Copy out every line of the data where the word "predictor" is found.

Content starts

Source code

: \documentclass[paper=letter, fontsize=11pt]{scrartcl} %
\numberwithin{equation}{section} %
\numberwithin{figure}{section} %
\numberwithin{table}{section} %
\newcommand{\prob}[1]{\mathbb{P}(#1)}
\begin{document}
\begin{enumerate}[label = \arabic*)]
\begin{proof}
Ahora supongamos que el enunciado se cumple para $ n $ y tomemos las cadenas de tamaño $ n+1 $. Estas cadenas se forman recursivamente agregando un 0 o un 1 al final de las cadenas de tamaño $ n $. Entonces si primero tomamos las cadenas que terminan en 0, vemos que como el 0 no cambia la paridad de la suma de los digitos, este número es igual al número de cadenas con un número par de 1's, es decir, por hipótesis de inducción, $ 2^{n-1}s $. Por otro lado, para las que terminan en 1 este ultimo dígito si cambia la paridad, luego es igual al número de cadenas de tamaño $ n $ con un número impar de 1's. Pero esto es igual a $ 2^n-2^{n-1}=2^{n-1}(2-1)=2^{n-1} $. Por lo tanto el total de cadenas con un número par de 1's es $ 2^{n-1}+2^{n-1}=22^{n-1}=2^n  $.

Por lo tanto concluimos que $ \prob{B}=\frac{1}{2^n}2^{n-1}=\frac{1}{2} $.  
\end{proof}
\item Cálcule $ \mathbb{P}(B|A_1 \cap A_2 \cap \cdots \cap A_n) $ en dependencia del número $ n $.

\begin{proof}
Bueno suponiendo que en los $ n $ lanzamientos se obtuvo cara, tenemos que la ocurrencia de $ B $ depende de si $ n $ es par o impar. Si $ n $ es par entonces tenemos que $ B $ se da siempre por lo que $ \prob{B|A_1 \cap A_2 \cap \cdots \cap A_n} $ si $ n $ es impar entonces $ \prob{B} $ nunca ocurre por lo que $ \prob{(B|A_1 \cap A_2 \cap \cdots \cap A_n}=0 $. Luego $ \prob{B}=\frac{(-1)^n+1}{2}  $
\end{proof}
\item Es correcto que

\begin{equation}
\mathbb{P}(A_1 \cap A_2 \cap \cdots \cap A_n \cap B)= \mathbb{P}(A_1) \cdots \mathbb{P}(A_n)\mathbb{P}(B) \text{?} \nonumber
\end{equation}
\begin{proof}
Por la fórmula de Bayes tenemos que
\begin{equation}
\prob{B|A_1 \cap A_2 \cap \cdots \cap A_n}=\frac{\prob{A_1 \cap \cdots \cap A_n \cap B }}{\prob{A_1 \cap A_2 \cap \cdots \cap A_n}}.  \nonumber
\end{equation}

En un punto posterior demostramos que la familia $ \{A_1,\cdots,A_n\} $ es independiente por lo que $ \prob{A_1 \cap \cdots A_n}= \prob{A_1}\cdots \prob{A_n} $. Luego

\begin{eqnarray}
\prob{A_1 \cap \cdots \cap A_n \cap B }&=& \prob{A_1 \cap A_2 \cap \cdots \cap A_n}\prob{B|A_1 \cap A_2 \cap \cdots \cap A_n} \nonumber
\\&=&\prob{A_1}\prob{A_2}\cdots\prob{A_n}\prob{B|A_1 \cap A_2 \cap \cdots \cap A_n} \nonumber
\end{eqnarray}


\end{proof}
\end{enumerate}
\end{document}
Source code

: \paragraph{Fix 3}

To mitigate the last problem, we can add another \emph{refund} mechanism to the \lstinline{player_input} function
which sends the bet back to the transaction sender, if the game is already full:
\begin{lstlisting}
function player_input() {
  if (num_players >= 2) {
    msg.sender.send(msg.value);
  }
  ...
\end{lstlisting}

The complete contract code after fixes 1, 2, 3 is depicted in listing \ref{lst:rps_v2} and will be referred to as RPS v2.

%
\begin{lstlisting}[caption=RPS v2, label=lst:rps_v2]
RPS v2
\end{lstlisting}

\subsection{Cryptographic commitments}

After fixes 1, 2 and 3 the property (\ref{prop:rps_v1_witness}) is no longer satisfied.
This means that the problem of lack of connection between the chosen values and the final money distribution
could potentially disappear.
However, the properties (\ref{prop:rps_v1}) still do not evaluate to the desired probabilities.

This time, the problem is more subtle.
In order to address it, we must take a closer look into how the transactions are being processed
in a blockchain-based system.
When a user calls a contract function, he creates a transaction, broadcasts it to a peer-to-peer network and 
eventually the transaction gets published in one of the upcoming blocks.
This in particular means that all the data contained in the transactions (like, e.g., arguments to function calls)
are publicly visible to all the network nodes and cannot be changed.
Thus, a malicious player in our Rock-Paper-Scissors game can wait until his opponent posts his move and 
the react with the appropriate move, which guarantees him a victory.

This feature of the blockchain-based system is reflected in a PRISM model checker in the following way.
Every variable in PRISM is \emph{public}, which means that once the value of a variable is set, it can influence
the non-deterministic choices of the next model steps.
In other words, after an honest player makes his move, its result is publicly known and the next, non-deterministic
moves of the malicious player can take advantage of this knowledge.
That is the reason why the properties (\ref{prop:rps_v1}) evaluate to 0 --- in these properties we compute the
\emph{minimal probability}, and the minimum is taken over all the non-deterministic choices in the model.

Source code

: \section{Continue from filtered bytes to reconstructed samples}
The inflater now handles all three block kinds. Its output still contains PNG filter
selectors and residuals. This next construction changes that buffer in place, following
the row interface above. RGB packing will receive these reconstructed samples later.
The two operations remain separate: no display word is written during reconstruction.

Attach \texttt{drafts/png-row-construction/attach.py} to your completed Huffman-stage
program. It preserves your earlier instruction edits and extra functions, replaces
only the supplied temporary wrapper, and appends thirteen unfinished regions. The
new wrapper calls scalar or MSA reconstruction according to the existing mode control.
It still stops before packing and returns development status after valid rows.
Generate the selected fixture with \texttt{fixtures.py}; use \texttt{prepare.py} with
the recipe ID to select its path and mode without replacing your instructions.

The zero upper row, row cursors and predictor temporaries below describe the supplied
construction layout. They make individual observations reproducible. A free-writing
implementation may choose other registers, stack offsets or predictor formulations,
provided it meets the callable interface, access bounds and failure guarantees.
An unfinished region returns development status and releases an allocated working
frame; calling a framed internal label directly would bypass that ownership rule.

Content ends
Content starts

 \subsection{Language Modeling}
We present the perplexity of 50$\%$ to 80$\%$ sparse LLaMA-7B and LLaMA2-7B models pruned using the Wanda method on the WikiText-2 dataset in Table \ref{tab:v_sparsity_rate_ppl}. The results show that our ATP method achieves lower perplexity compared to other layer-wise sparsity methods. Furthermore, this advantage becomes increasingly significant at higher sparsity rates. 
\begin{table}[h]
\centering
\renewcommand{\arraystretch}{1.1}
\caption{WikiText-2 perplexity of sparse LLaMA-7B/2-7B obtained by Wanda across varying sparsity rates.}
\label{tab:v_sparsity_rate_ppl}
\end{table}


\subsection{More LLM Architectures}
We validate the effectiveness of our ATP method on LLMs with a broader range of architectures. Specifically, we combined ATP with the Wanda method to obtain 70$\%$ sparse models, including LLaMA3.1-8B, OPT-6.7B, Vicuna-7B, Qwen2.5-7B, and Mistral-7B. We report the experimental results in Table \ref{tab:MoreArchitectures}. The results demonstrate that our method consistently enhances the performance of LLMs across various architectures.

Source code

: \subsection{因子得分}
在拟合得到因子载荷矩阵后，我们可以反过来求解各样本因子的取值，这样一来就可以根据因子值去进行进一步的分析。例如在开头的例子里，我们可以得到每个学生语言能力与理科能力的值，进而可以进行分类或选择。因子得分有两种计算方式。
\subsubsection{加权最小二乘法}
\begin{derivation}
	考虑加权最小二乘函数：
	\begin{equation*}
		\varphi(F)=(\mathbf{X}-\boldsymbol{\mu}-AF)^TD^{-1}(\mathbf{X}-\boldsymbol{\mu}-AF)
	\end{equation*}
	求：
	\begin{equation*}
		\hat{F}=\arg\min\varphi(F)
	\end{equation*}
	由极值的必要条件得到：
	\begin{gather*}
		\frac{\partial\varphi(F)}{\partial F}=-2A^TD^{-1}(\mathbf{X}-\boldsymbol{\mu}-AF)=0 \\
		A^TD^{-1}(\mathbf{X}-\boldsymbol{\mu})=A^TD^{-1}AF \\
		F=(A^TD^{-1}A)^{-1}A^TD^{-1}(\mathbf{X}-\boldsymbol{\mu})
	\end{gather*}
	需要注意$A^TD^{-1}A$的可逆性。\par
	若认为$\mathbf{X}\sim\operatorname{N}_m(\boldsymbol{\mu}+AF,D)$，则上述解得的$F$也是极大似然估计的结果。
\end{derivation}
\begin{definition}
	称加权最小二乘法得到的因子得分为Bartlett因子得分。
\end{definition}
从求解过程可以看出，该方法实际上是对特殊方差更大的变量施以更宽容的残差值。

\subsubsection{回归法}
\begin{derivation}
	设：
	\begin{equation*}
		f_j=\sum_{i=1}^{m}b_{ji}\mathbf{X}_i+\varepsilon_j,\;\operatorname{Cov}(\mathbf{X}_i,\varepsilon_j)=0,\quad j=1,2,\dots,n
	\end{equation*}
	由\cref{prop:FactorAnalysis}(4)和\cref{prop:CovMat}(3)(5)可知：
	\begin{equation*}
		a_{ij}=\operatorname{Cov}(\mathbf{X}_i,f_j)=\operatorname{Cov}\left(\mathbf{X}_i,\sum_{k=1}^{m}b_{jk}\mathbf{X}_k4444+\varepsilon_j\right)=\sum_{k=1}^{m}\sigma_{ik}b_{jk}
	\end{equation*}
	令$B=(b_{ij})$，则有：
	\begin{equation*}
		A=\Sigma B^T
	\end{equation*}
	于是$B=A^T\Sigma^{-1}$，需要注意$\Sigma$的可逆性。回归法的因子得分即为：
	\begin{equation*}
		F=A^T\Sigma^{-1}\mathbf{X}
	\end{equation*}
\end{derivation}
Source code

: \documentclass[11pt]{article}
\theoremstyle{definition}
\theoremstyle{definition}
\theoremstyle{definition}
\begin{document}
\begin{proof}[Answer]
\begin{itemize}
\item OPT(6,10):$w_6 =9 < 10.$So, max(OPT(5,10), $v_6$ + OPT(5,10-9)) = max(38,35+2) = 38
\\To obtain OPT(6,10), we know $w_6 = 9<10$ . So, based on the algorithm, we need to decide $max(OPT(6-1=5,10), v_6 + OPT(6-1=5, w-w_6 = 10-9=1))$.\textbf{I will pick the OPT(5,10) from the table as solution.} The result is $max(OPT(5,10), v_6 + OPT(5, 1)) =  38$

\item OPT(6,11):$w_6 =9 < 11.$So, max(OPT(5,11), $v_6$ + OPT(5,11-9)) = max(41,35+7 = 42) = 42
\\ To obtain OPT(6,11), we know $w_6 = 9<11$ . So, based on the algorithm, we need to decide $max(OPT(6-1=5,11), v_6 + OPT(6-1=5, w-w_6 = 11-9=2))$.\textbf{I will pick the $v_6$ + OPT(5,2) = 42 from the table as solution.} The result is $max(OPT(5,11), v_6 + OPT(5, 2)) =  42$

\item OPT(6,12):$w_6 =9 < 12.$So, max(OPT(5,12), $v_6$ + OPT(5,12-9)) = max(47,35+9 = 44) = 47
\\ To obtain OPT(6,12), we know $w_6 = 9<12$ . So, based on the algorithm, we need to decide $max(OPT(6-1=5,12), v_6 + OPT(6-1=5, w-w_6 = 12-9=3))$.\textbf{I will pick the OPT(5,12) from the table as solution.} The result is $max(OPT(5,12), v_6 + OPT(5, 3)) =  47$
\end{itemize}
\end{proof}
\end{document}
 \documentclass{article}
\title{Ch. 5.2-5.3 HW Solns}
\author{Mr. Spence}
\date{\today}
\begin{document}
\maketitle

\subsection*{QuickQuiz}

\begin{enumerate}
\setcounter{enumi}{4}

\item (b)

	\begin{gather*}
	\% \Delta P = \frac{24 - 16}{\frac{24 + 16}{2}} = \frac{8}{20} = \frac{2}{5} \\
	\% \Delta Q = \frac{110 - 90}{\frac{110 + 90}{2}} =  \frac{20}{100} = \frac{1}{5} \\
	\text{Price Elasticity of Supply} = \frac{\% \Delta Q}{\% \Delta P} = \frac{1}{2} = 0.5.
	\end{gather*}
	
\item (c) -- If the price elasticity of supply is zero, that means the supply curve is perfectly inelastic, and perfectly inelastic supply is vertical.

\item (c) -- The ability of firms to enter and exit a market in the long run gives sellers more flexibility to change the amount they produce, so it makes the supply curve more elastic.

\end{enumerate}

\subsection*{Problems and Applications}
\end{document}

Content ends

ANSWER TO THIS EXERCISE
The zero upper row, row cursors and predictor temporaries below describe the supplied
implementation may choose other registers, stack offsets or predictor formulations,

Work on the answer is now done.